| Exercise directions |
Each line of the records that holds the word "sicherheitskritischen" should be copied out.
::: Record excerpts
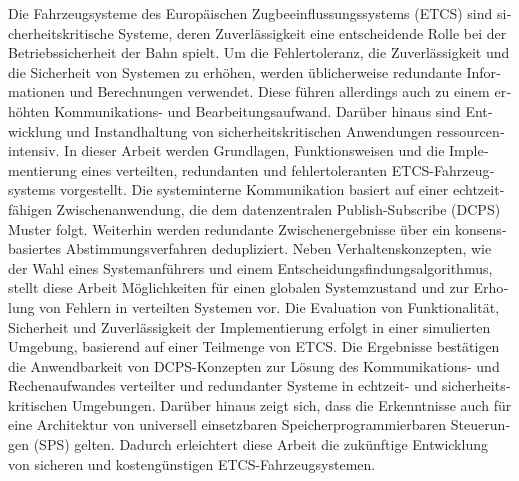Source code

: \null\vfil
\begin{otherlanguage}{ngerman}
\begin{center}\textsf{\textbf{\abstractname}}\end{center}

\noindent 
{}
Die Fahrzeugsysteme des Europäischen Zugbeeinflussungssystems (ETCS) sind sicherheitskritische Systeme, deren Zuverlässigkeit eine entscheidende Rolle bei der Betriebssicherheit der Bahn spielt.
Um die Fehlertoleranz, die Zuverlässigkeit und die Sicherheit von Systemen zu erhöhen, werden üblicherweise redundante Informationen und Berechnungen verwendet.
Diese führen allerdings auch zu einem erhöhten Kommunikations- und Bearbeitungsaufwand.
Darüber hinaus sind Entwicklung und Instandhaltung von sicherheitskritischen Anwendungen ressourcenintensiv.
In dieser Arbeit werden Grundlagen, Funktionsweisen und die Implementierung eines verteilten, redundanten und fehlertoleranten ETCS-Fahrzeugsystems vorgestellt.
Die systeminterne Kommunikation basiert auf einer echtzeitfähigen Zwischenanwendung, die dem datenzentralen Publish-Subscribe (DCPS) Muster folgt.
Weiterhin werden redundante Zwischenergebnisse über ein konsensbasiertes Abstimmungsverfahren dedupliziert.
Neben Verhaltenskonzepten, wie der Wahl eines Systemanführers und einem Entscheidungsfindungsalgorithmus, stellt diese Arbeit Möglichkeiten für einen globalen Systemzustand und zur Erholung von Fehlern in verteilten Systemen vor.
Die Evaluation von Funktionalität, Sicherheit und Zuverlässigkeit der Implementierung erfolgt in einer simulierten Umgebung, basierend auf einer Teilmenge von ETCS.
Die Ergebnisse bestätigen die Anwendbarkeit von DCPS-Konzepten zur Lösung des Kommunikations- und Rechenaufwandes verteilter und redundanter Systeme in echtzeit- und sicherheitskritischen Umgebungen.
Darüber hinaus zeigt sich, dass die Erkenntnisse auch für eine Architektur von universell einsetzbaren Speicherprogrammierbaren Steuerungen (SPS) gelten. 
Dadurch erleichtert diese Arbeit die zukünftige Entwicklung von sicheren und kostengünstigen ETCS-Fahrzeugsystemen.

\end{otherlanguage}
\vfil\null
::::::
::: Record excerpts
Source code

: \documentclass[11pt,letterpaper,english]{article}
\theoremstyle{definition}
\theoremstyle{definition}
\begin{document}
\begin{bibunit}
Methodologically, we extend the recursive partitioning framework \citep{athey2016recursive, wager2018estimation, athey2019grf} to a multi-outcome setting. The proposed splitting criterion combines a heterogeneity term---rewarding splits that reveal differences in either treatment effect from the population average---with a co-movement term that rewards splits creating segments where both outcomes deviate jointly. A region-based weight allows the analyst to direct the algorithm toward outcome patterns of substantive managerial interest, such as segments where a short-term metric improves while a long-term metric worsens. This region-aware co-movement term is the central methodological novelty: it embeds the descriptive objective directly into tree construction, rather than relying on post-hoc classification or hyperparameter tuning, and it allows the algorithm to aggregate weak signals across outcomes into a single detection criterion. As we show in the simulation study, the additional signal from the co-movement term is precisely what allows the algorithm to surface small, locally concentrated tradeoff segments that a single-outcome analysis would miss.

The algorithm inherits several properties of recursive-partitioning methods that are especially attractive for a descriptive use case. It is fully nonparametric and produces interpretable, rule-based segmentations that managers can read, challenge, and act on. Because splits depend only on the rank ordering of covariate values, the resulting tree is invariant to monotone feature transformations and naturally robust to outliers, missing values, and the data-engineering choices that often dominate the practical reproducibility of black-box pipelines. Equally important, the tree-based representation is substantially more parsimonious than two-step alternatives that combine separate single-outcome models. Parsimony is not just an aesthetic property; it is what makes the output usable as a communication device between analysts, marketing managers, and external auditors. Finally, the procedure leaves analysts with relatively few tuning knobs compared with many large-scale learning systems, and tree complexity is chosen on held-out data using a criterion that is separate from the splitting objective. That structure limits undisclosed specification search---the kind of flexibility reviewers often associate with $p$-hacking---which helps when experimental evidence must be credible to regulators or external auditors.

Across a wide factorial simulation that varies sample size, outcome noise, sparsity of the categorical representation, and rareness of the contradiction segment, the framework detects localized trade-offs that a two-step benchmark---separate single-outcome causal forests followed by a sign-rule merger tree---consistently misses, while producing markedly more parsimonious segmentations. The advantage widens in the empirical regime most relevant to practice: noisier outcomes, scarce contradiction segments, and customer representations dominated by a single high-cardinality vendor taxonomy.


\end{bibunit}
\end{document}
::::::
::: Record excerpts
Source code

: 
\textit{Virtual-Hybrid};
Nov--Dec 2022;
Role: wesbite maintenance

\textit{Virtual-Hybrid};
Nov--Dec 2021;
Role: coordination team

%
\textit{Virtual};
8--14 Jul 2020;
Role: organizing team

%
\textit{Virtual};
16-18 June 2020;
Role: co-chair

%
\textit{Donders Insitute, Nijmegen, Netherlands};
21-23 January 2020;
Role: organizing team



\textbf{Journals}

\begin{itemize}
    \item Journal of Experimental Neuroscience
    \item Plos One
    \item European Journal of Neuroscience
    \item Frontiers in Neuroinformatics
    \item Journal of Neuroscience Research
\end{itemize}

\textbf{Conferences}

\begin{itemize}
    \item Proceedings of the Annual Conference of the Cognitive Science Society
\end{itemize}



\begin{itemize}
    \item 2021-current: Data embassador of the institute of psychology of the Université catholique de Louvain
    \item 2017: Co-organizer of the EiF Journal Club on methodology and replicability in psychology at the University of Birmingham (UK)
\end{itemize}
::::::
| Exercise output |
Darüber hinaus sind Entwicklung und Instandhaltung von sicherheitskritischen Anwendungen ressourcenintensiv.
Die Ergebnisse bestätigen die Anwendbarkeit von DCPS-Konzepten zur Lösung des Kommunikations- und Rechenaufwandes verteilter und redundanter Systeme in echtzeit- und sicherheitskritischen Umgebungen.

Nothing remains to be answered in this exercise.